It may just be a perfidious political game – but an extremely risky one. In view of the foreseeable gaps in the billions in statutory health and long-term care insurance, a debate has broken out about raising the contribution assessment ceiling. Insured persons would have to pay health insurance contributions on significantly higher incomes than before. It makes sense to discuss a significant increase, said SPD politician Dagmar Schmidt to the “Handelsblatt”. She is, after all, deputy chairwoman of the parliamentary group.

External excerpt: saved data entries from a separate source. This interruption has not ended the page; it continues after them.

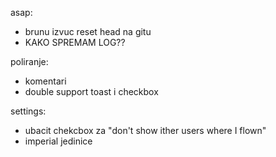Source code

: asap:
- brunu izvuc reset head na gitu
- KAKO SPREMAM LOG??

poliranje: 
- komentari
- double support toast i checkbox

settings: 
- ubacit chekcbox za "don't show ither users where I flown"
- imperial jedinice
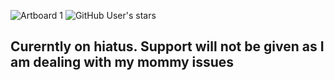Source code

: ![Artboard 1](https://github.com/MesaIndigo/.github/assets/116332087/54b207d4-f5ce-4c16-a893-d1d4ec59d70d)
![GitHub User's stars](https://img.shields.io/github/stars/MesaIndigo)

## Curerntly on hiatus. Support will not be given as I am dealing with my mommy issues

The requirement is not entirely new. The Greens also support such a move, as does the Left Party. The politicians have the idea of ​​raising the assessment limit for health insurance from the current 4,987.50 euros per month to a maximum of 7,300 euros. This value already applies to statutory pension insurance in the old federal states. High earners would quickly cost 220 euros more every month, only as an employee share!

The step may seem tempting to social politicians: billions will be added. Only higher earners and their employers would have to pay for this. And yet the mind games alone are risky. Because they hide the harmful side effects. Employers would have to accept a massive increase in non-wage labor costs – after all, they would have to bear half of the increase for employees. In the event of wage increases, skilled workers would have to pay an even higher share to the state and social security funds, which is not only inimical to performance, but could also be extremely damaging to the economy given the rampant shortage of skilled workers. The fact that tax rates increase with income means that the tax rate rises quickly.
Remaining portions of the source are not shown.